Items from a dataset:

>>>>

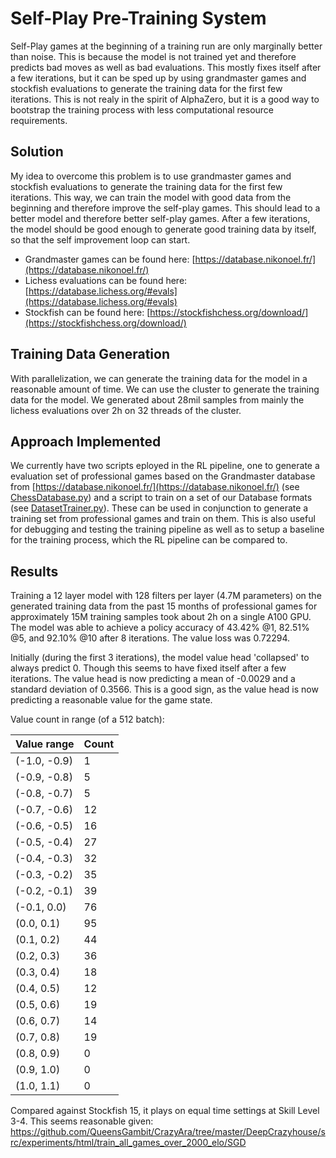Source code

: # Self-Play Pre-Training System

Self-Play games at the beginning of a training run are only marginally better than noise. This is because the model is not trained yet and therefore predicts bad moves as well as bad evaluations. This mostly fixes itself after a few iterations, but it can be sped up by using grandmaster games and stockfish evaluations to generate the training data for the first few iterations. This is not realy in the spirit of AlphaZero, but it is a good way to bootstrap the training process with less computational resource requirements.

## Solution

My idea to overcome this problem is to use grandmaster games and stockfish evaluations to generate the training data for the first few iterations. This way, we can train the model with good data from the beginning and therefore improve the self-play games. This should lead to a better model and therefore better self-play games. After a few  iterations, the model should be good enough to generate good training data by itself, so that the self improvement loop can start.

- Grandmaster games can be found here: [https://database.nikonoel.fr/](https://database.nikonoel.fr/)
- Lichess evaluations can be found here: [https://database.lichess.org/#evals](https://database.lichess.org/#evals)
- Stockfish can be found here: [https://stockfishchess.org/download/](https://stockfishchess.org/download/)

## Training Data Generation

With parallelization, we can generate the training data for the model in a reasonable amount of time. We can use the cluster to generate the training data for the model. We generated about 28mil samples from mainly the lichess evaluations over 2h on 32 threads of the cluster.

## Approach Implemented

We currently have two scripts eployed in the RL pipeline, one to generate a evaluation set of professional games based on the Grandmaster database from [https://database.nikonoel.fr/](https://database.nikonoel.fr/) (see [ChessDatabase.py](../../py/src/games/chess/ChessDatabase.py)) and a script to train on a set of our Database formats (see [DatasetTrainer.py](../../py/src/eval/DatasetTrainer.py)). These can be used in conjunction to generate a training set from professional games and train on them. This is also useful for debugging and testing the training pipeline as well as to setup a baseline for the training process, which the RL pipeline can be compared to.

## Results

Training a 12 layer model with 128 filters per layer (4.7M parameters) on the generated training data from the past 15 months of professional games for approximately 15M training samples took about 2h on a single A100 GPU. The model was able to achieve a policy accuracy of 43.42% @1, 82.51% @5, and 92.10% @10 after 8 iterations. The value loss was 0.72294.

Initially (during the first 3 iterations), the model value head 'collapsed' to always predict 0. Though this seems to have fixed itself after a few iterations. The value head is now predicting a mean of -0.0029 and a standard deviation of 0.3566. This is a good sign, as the value head is now predicting a reasonable value for the game state.

Value count in range (of a 512 batch):

| Value range  | Count |
| ------------ | ----- |
| (-1.0, -0.9) | 1     |
| (-0.9, -0.8) | 5     |
| (-0.8, -0.7) | 5     |
| (-0.7, -0.6) | 12    |
| (-0.6, -0.5) | 16    |
| (-0.5, -0.4) | 27    |
| (-0.4, -0.3) | 32    |
| (-0.3, -0.2) | 35    |
| (-0.2, -0.1) | 39    |
| (-0.1, 0.0)  | 76    |
| (0.0, 0.1)   | 95    |
| (0.1, 0.2)   | 44    |
| (0.2, 0.3)   | 36    |
| (0.3, 0.4)   | 18    |
| (0.4, 0.5)   | 12    |
| (0.5, 0.6)   | 19    |
| (0.6, 0.7)   | 14    |
| (0.7, 0.8)   | 19    |
| (0.8, 0.9)   | 0     |
| (0.9, 1.0)   | 0     |
| (1.0, 1.1)   | 0     |

Compared against Stockfish 15, it plays on equal time settings at Skill Level 3-4.
This seems reasonable given: <https://github.com/QueensGambit/CrazyAra/tree/master/DeepCrazyhouse/src/experiments/html/train_all_games_over_2000_elo/SGD>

<<<<

Task statement: All lines above that include the word "samples" should be located and copied.

Your response:
With parallelization, we can generate the training data for the model in a reasonable amount of time. We can use the cluster to generate the training data for the model. We generated about 28mil samples from mainly the lichess evaluations over 2h on 32 threads of the cluster.
Training a 12 layer model with 128 filters per layer (4.7M parameters) on the generated training data from the past 15 months of professional games for approximately 15M training samples took about 2h on a single A100 GPU. The model was able to achieve a policy accuracy of 43.42% @1, 82.51% @5, and 92.10% @10 after 8 iterations. The value loss was 0.72294.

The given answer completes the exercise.